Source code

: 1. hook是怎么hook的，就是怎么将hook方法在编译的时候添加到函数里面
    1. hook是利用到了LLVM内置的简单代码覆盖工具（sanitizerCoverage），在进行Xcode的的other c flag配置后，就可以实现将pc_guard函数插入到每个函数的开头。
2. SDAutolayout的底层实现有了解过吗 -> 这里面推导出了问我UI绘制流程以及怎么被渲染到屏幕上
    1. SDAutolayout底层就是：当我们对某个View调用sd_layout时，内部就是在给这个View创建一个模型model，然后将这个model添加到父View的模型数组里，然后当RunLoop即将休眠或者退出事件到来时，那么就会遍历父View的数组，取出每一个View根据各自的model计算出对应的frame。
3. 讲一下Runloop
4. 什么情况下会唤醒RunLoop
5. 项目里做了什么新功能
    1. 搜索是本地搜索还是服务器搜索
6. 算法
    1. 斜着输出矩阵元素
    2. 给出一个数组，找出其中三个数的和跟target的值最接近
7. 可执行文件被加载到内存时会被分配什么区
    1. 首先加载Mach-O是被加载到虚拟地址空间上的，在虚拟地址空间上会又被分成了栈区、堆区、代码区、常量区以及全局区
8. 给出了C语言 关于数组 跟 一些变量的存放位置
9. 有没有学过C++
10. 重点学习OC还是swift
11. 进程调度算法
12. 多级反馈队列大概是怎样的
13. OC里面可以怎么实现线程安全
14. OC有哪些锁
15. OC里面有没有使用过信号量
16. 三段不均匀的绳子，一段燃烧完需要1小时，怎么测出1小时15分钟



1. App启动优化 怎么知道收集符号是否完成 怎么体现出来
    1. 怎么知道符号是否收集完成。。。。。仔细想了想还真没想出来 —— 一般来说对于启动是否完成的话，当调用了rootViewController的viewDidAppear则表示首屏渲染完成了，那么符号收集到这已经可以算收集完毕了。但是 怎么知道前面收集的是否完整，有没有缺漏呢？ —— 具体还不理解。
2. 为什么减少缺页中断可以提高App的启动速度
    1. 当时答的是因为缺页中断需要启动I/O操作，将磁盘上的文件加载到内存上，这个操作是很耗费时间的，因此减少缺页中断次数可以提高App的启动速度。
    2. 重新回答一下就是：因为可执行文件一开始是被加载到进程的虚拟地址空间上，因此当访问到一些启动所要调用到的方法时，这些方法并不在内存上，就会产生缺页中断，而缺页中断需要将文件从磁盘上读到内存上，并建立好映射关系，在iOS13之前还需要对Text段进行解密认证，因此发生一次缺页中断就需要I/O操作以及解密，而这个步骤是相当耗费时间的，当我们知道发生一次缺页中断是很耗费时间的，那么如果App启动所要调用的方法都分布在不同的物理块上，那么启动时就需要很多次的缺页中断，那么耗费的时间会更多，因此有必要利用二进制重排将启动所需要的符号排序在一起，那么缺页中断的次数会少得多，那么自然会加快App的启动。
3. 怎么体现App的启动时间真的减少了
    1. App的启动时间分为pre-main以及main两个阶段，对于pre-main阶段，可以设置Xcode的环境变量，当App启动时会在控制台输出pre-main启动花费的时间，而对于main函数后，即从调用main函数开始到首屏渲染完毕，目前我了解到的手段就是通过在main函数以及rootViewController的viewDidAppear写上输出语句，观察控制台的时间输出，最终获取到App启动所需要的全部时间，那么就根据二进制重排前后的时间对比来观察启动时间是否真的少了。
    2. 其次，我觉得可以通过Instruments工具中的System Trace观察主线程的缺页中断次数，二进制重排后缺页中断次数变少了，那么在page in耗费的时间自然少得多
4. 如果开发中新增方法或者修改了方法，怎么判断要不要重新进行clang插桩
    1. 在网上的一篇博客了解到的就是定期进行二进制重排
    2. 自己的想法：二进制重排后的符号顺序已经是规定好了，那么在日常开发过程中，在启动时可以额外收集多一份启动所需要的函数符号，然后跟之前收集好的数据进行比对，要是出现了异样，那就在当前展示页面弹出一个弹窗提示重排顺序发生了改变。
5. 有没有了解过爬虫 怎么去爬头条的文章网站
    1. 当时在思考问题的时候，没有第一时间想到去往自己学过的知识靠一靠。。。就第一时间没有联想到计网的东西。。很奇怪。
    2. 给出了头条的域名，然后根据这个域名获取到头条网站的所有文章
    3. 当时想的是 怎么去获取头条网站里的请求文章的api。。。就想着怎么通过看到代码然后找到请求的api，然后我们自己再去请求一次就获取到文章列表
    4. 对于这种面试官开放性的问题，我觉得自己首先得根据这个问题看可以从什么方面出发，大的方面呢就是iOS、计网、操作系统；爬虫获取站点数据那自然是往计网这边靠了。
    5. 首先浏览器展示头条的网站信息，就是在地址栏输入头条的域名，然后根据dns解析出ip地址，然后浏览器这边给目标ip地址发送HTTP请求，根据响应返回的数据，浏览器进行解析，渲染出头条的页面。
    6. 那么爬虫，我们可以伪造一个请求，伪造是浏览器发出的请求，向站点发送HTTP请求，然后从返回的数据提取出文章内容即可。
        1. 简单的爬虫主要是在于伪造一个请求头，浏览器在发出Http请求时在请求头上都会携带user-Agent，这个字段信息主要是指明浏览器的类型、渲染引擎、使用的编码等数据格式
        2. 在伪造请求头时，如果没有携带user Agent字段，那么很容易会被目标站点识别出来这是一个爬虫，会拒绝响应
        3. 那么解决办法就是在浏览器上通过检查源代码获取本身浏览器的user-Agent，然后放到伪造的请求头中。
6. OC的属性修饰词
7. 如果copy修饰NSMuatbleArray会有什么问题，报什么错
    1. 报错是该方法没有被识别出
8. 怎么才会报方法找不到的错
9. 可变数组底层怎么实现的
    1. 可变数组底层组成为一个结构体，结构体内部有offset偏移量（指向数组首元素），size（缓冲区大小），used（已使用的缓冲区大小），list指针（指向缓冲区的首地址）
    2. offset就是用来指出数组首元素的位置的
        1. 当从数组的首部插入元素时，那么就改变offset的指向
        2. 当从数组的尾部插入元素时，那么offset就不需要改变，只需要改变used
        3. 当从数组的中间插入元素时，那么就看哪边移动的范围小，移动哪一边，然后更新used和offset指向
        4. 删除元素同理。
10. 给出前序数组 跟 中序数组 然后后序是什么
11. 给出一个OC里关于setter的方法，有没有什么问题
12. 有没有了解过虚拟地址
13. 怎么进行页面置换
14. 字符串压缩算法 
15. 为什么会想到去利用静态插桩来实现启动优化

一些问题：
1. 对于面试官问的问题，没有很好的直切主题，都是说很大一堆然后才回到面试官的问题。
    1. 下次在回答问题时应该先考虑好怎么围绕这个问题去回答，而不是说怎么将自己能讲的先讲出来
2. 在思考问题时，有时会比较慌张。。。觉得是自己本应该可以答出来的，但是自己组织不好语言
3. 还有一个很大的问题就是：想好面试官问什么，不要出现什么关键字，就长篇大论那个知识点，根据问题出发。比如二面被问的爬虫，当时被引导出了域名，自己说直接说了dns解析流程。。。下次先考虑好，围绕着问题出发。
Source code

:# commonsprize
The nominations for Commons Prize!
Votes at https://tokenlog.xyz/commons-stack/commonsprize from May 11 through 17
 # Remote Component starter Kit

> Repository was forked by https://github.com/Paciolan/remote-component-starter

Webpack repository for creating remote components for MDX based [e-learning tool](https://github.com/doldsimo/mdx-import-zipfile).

_ _ _ _ _

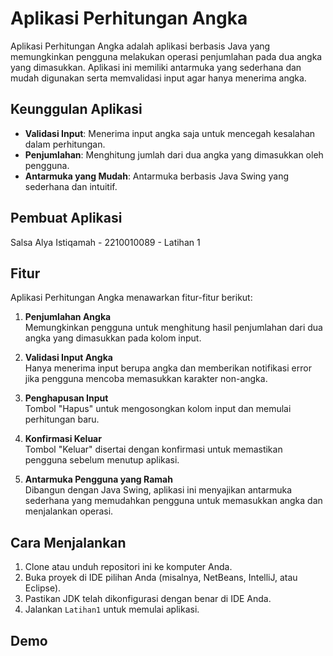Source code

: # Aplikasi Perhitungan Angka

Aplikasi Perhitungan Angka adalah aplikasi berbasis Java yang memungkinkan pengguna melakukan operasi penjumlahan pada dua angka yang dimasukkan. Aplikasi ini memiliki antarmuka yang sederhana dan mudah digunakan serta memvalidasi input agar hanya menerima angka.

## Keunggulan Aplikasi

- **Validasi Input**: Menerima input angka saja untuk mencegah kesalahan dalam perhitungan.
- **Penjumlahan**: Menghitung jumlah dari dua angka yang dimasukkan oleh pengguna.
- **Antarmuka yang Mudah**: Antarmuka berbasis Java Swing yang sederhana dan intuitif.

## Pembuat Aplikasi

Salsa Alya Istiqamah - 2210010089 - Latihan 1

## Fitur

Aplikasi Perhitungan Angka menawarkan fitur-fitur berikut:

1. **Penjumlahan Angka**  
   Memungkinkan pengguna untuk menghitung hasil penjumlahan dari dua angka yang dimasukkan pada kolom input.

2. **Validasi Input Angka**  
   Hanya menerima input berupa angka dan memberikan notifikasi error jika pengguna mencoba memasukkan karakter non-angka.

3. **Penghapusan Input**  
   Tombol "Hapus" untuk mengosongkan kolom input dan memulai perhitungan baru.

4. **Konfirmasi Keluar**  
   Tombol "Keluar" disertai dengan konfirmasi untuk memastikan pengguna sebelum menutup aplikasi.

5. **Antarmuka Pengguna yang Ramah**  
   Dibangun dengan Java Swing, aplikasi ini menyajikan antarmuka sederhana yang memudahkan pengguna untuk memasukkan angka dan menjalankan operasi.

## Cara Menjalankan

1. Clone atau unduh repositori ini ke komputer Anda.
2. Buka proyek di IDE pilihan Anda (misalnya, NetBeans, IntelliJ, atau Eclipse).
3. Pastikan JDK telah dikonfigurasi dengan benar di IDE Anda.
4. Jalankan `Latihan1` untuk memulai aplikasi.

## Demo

_ _ _ _ _

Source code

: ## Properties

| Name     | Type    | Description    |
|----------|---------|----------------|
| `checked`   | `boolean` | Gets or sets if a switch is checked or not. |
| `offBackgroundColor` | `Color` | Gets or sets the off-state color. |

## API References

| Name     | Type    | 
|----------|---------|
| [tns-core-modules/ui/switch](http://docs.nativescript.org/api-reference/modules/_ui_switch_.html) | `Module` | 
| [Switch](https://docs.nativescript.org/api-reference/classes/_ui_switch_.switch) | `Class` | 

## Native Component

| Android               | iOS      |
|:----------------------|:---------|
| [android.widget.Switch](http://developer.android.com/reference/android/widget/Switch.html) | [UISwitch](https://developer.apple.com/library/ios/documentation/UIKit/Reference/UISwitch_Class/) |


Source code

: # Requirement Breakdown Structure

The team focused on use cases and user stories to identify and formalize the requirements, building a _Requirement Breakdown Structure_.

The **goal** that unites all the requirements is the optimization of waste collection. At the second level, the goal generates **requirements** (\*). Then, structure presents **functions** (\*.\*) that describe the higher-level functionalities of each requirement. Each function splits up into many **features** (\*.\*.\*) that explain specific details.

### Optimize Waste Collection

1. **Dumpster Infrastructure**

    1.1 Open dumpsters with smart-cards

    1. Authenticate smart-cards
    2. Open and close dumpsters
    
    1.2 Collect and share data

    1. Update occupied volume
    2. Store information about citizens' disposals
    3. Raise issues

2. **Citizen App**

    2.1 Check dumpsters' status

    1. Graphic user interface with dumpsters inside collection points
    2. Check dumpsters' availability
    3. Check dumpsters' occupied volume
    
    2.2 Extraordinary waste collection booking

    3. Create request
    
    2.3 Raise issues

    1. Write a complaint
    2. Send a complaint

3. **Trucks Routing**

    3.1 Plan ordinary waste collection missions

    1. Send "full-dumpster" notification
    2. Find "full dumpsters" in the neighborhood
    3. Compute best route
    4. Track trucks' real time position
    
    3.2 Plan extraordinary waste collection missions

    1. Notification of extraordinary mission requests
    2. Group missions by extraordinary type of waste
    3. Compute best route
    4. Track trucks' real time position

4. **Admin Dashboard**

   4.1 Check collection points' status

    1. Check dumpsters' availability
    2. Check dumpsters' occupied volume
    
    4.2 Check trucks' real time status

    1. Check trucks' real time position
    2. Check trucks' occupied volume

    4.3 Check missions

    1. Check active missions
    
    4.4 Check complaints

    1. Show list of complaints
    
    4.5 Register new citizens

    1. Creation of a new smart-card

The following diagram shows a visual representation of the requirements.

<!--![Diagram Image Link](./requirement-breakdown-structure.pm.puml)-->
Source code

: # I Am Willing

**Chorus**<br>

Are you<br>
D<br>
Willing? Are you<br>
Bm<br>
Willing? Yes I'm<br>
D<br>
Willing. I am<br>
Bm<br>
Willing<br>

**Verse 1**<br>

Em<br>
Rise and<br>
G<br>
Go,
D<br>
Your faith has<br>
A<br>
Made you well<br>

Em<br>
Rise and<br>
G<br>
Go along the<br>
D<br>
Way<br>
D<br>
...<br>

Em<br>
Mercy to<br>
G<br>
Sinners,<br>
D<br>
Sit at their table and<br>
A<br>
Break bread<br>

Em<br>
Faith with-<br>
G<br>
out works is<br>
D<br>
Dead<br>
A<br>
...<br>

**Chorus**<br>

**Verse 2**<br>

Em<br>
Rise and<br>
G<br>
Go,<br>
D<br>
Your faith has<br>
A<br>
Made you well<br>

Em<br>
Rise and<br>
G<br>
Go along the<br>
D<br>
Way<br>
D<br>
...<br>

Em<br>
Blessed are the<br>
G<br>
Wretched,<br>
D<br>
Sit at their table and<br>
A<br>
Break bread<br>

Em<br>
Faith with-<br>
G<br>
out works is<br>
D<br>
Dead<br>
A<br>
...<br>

_ _ _ _ _

◆ Required action: Locate the word "memasukkan" in the data above. Copy every line carrying it.

◆ Answer to this problem:
   Hanya menerima input berupa angka dan memberikan notifikasi error jika pengguna mencoba memasukkan karakter non-angka.
   Dibangun dengan Java Swing, aplikasi ini menyajikan antarmuka sederhana yang memudahkan pengguna untuk memasukkan angka dan menjalankan operasi.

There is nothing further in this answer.